Vietnam's capital races to make up for time lost to the ravages of war and a government that as recently as the 1990s kept the outside world at bay. Its streets surge with scooters vying for right of way amid the din of constantly blaring horns, and all around, layers of history reveal periods of French and Chinese occupation – offering a glimpse into the resilience of ambitious, proud Hanoians.
With limestone outcrops amid serene rice paddies, Tam Coc is best appreciated on a languorous rowing-boat ride, with the soundtrack of the river lapping against the oars.
The site of Vietnam’s most extensive Cham remains, My Son enjoys an enchanting setting in a lush jungle valley, overlooked by Cat’s Tooth Mountain (Hon Quap). The temples are in poor shape – only about 20 structures survive where at least 68 once stood – but the intimate nature of the site, surrounded by gurgling streams, is still enthralling.
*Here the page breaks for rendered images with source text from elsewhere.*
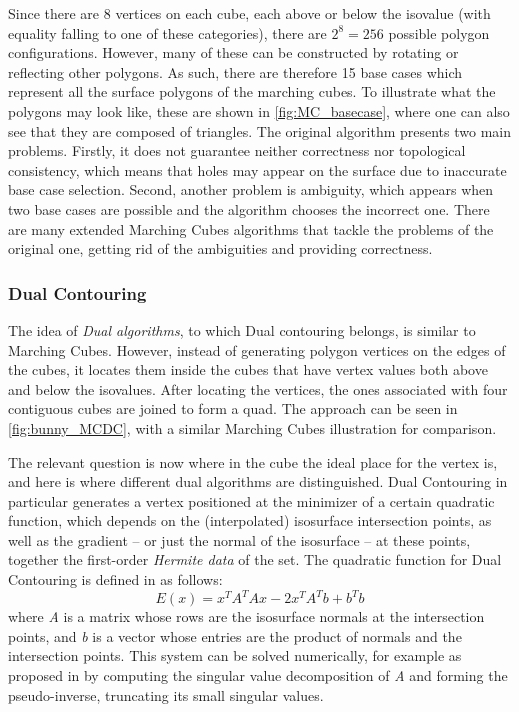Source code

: Since there are 8 vertices on each cube, each above or below the isovalue (with equality falling to one of these categories), there are $2^8=256$ possible polygon configurations. However, many of these can be constructed by rotating or reflecting other polygons. As such, there are therefore 15 base cases which represent all the surface polygons of the marching cubes. To illustrate what the polygons may look like, these are shown in \autoref{fig:MC_basecase}, where one can also see that they are composed of triangles. 
The original algorithm presents two main problems. Firstly, it does not guarantee neither
correctness nor topological consistency, which means that holes may appear on the surface due
to inaccurate base case selection. Second, another problem is ambiguity, which appears when two
base cases are possible and the algorithm chooses the incorrect one. There are many extended Marching Cubes
algorithms that tackle the problems of the original one, getting rid of the ambiguities and
providing correctness. %

\subsubsection{Dual Contouring}
The idea of \emph{Dual algorithms}, to which Dual contouring belongs, is similar to Marching Cubes. However, instead of generating polygon vertices on the
edges of the cubes, it locates them inside the cubes that have vertex values both above and below the isovalues.
After locating the vertices, the ones associated with four contiguous cubes are joined to form a quad. The approach can be seen in \autoref{fig:bunny_MCDC}, with a similar Marching Cubes illustration for comparison. 

The relevant question is now where in the cube the ideal place for the vertex is, and here is where different dual algorithms are distinguished. Dual Contouring in particular generates a vertex positioned at the minimizer of a
certain quadratic function, which depends on the (interpolated) isosurface intersection points, as well as the gradient -- or just the normal of the isosurface -- at these points, together the first-order \emph{Hermite data} of the set.
The quadratic function for Dual Contouring is defined in \cite{Hermite2002} as follows:
\begin{equation*}
E(x)= x^TA^TAx-2x^TA^Tb+b^Tb
\end{equation*}
where \textit{A} is a matrix whose rows are the isosurface normals at the intersection points, and \textit{b} is a vector whose entries are the product of normals and the intersection points. This system can be solved numerically, for example as proposed in \cite{Hermite2002} by computing the
singular value decomposition of \textit{A} and forming the pseudo-inverse, truncating its small singular values. 


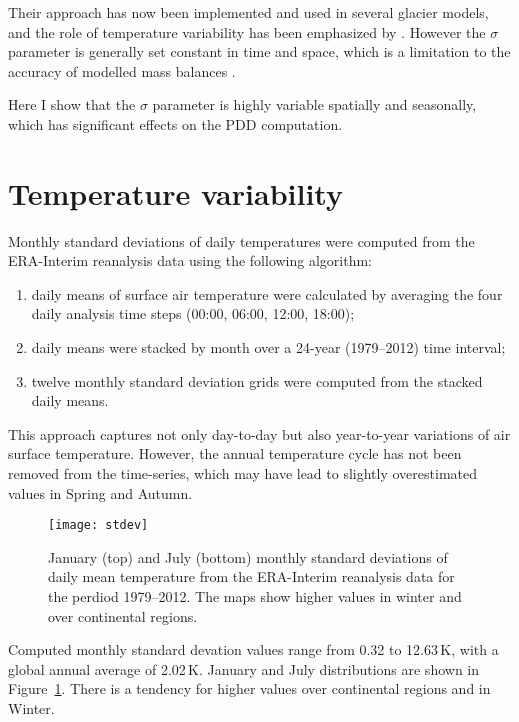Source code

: \documentclass[twocolumn]{igs}
\begin{document}
Their approach has now been implemented and used in several glacier models, and the role of temperature variability has been emphasized by \citet{charbit-etal-2013}. However the $\sigma$ parameter is generally set constant in time and space, which is a limitation to the accuracy of modelled mass balances \citep{charbit-etal-2013}.

Here I show that the $\sigma$ parameter is highly variable spatially and seasonally, which has significant effects on the PDD computation.


\section{Temperature variability}

Monthly standard deviations of daily temperatures were computed from the ERA-Interim reanalysis \citep{data:erai} data using the following algorithm:

\begin{enumerate}
  \item daily means of surface air temperature were calculated by averaging the four daily analysis time steps (00:00, 06:00, 12:00, 18:00);
  \item daily means were stacked by month over a 24-year (1979--2012) time interval;
  \item twelve monthly standard deviation grids were computed from the stacked daily means.
\end{enumerate}

This approach captures not only day-to-day but also year-to-year variations of air surface temperature. However, the annual temperature cycle has not been removed from the time-series, which may have lead to slightly overestimated values in Spring and Autumn.

\begin{figure}
  \centering\texttt{[image: stdev]}
  \caption{January (top) and July (bottom) monthly standard deviations of daily mean temperature from the ERA-Interim reanalysis data for the perdiod 1979--2012. The maps show higher values in winter and over continental regions.}
  \label{fig:stdev}
\end{figure}

Computed monthly standard devation values range from 0.32 to 12.63\,K, with a global annual average of 2.02\,K. January and July distributions are shown in Figure~\ref{fig:stdev}. There is a tendency for higher values over continental regions and in Winter.
\end{document}
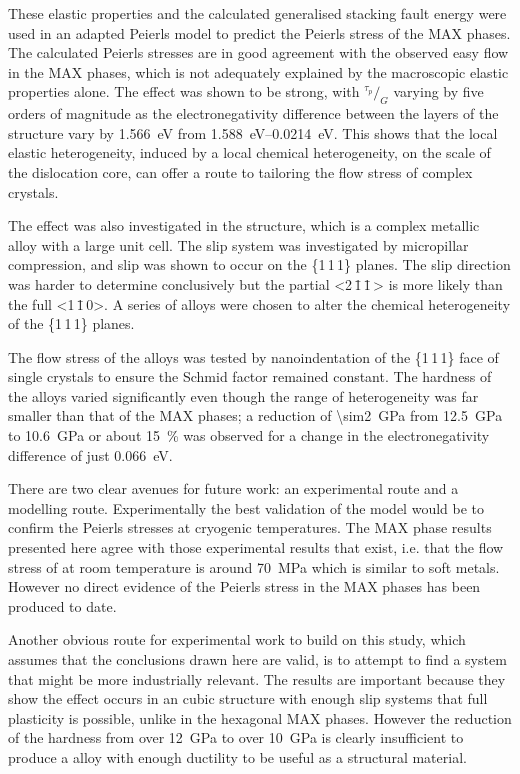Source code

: These elastic properties and the calculated generalised stacking fault energy were used in an adapted Peierls model to predict the Peierls stress of the MAX phases. The calculated Peierls stresses are in good agreement with the observed easy flow in the MAX phases, which is not adequately explained by the macroscopic elastic properties alone. The effect was shown to be strong, with $^{\tau_p}\!/_{G}$ varying by five orders of magnitude as the electronegativity difference between the layers of the structure vary by \SI{1.566}{\electronvolt} from \SIrange{1.588}{0.0214}{\electronvolt}. This shows that the local elastic heterogeneity, induced by a local chemical heterogeneity, on the scale of the dislocation core, can offer a route to tailoring the flow stress of complex crystals.

The effect was also investigated in the  structure, which is a complex metallic alloy with a large unit cell. The slip system was investigated by micropillar compression, and slip was shown to occur on the \{1\,1\,1\} planes. The slip direction was harder to determine conclusively but the partial <2\,\={1}\,\={1}\,> is more likely than the full <1\,\={1}\,0>. A series of alloys were chosen to alter the chemical heterogeneity of the  \{1\,1\,1\} planes. 

The flow stress of the alloys was tested by nanoindentation of the \{1\,1\,1\} face of single crystals to ensure the Schmid factor remained constant. The hardness of the alloys varied significantly even though the range of heterogeneity was far smaller than that of the MAX phases; a reduction of \SI{\sim2}{\giga\pascal} from \SI{12.5}{\giga\pascal} to \SI{10.6}{\giga\pascal} or about \SI{15}{\percent} was observed for a change in the electronegativity difference of just \SI{0.066}{\electronvolt}.



There are two clear avenues for future work: an experimental route and a modelling route. Experimentally the best validation of the model would be to confirm the Peierls stresses at cryogenic temperatures. The MAX phase results presented here agree with those experimental results that exist, i.e. that the flow stress of  at room temperature is around \SI{70}{\mega\pascal} which is similar to soft metals. However no direct evidence of the Peierls stress in the MAX phases has been produced to date.

Another obvious route for experimental work to build on this study, which assumes that the conclusions drawn here are valid, is to attempt to find a system that might be more industrially relevant. The  results are important because they show the effect occurs in an cubic structure with enough slip systems that full plasticity is possible, unlike in the hexagonal MAX phases. However the reduction of the hardness from over \SI{12}{\giga\pascal} to over \SI{10}{\giga\pascal} is clearly insufficient to produce a alloy with enough ductility to be useful as a structural material.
Dalat is an alternative Vietnam: the weather is spring-like instead of tropical hot, the town is dotted with French-colonial villas rather than socialist architecture, and the surrounding farms cultivate strawberries, coffee and flowers instead of rice.
A French-era hill station, this national park reaches a peak of 1450m at Bach Ma mountain, only 18km from the coast. The cool climate attracted the French, who built over a hundred villas here. Not surprisingly the Viet Minh tried hard to spoil the holiday – the area saw some heavy fighting in the early 1950s and again during the American War.
Around 40km west of Danang lies lush Ba Na. Originally established in 1919 by the French as a hill resort, the 200-odd old villas are now ruined, but the refreshingly cool weather and gorgeous countryside views make it a worthwhile trip from Danang.
Despite enjoying a stunning position on the cusp of Halong Bay, where its high-rise hotel developments dot the shoreline, most travelers opt to skip Halong City, preferring to spend a night out in the bay itself. As such, increased competition for a dwindling clientele means the budget hotel rates here are some of the cheapest in Vietnam.
Ancient Hanoi preserves the best parts of French and Chinese culture and architecture, and weaves it all into the modern world with youthful Vietnamese verve. If that gets too boisterous, two nearby national parks offer clean mountain air, rare plant life and animal-spotting opportunities. At Tam Dao Hill Station the weather is cool year round, while Ba Vi National Park offers hiking through atmospheric mist to a mountaintop temple.